GOAL OF THE EXERCISE:
Each line in the material below, starting at the one with "studies conducted by publication year." and ending at the one with "the $y$ axis.", is to be reproduced exactly; no picture is to be copied.

DATA PROVIDED:
== Segment start ==

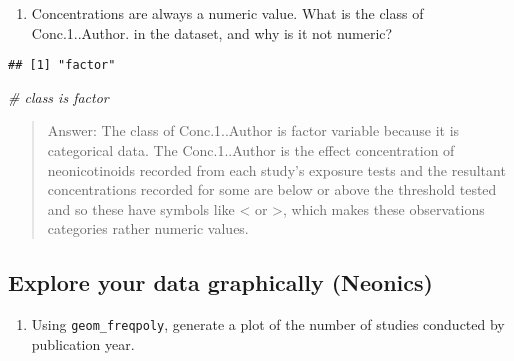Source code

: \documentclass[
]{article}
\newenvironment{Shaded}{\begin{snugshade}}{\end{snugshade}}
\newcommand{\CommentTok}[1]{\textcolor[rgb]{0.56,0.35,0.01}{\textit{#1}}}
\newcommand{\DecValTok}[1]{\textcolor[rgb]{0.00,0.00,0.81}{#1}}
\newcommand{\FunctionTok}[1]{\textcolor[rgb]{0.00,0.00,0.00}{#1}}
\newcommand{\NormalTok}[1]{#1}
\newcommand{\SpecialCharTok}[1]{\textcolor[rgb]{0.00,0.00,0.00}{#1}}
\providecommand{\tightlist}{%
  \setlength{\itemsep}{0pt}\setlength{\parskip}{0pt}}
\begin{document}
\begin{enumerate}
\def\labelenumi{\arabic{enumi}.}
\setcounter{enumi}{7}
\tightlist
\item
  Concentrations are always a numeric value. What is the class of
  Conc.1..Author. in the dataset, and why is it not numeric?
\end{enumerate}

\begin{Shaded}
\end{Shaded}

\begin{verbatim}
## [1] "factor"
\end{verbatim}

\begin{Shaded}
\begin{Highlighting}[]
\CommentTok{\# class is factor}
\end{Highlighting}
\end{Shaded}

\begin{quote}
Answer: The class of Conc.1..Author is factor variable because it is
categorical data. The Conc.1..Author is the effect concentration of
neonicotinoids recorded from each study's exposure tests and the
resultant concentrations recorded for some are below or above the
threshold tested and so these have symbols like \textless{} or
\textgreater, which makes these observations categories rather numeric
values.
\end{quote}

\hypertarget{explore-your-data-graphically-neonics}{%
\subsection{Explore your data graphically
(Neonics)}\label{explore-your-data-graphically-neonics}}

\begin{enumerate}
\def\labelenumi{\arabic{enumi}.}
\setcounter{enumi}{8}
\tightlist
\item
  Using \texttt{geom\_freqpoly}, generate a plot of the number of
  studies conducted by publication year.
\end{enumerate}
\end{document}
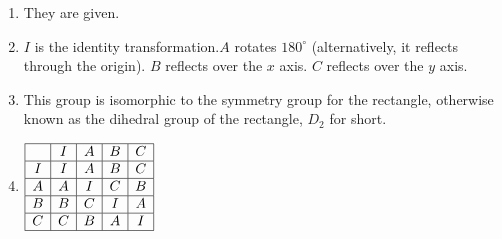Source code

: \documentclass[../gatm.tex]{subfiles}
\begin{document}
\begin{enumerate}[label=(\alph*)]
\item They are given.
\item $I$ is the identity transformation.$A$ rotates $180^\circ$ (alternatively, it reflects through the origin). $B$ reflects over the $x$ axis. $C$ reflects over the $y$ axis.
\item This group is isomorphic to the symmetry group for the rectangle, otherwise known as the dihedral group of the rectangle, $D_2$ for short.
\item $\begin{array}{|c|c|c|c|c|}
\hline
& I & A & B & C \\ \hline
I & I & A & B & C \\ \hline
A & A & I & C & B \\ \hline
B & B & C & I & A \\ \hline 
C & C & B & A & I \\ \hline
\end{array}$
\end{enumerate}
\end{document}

== Segment end ==
== Segment start ==

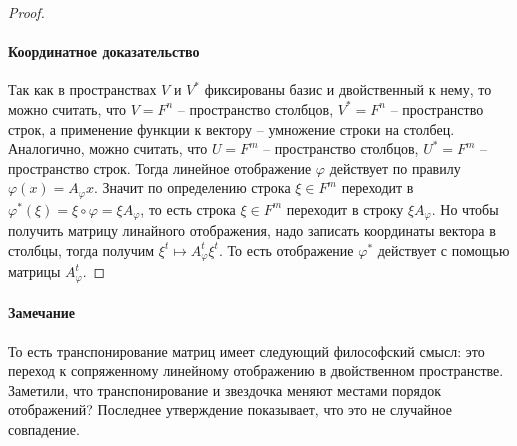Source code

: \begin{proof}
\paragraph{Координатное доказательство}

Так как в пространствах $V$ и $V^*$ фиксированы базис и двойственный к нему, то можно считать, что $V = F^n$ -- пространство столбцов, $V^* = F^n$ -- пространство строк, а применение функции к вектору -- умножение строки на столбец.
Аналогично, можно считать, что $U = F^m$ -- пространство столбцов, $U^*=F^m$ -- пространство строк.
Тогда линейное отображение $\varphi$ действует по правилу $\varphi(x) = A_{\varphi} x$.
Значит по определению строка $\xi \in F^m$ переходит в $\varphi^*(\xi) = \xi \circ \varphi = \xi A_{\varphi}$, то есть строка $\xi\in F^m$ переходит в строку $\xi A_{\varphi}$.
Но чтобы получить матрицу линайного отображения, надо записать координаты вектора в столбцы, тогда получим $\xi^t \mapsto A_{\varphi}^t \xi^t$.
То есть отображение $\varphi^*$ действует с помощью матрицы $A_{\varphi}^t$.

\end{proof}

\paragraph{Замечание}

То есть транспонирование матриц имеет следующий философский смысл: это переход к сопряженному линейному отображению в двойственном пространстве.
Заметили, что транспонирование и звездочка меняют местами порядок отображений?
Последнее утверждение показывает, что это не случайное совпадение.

== Segment end ==
== Segment start ==

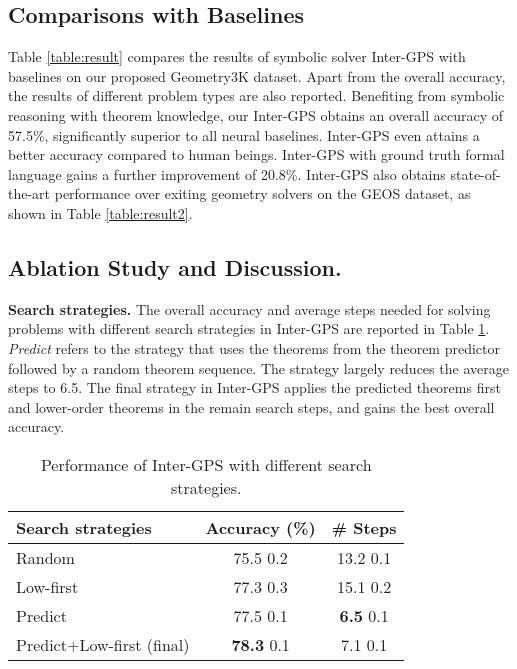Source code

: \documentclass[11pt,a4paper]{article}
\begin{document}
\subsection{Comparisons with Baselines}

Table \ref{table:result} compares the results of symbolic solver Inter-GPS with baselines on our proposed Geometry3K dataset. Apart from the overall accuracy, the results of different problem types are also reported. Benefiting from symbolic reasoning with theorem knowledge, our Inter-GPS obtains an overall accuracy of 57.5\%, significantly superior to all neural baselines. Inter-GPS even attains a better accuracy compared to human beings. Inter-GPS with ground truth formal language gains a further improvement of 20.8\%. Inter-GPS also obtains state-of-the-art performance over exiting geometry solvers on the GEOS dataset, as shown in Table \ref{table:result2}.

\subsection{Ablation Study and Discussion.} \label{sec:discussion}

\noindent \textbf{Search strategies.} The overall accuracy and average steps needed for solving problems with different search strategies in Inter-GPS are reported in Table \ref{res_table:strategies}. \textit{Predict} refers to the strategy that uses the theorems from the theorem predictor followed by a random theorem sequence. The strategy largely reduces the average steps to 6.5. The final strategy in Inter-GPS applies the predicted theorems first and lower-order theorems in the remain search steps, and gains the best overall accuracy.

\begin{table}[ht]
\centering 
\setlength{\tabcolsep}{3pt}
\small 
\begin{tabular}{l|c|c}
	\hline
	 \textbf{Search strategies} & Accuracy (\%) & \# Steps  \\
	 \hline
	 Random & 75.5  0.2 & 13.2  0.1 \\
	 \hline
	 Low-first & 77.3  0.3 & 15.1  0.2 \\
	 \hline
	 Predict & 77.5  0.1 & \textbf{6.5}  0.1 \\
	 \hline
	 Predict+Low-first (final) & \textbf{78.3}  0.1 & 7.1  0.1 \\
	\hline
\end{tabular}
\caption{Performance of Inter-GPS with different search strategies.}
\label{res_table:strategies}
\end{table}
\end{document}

== Segment end ==

TASK RESPONSE:
  studies conducted by publication year.
\end{enumerate}
\end{document}
Source code

: \documentclass[../gatm.tex]{subfiles}
\begin{document}
\begin{enumerate}[label=(\alph*)]
\item They are given.
\item $I$ is the identity transformation.$A$ rotates $180^\circ$ (alternatively, it reflects through the origin). $B$ reflects over the $x$ axis. $C$ reflects over the $y$ axis.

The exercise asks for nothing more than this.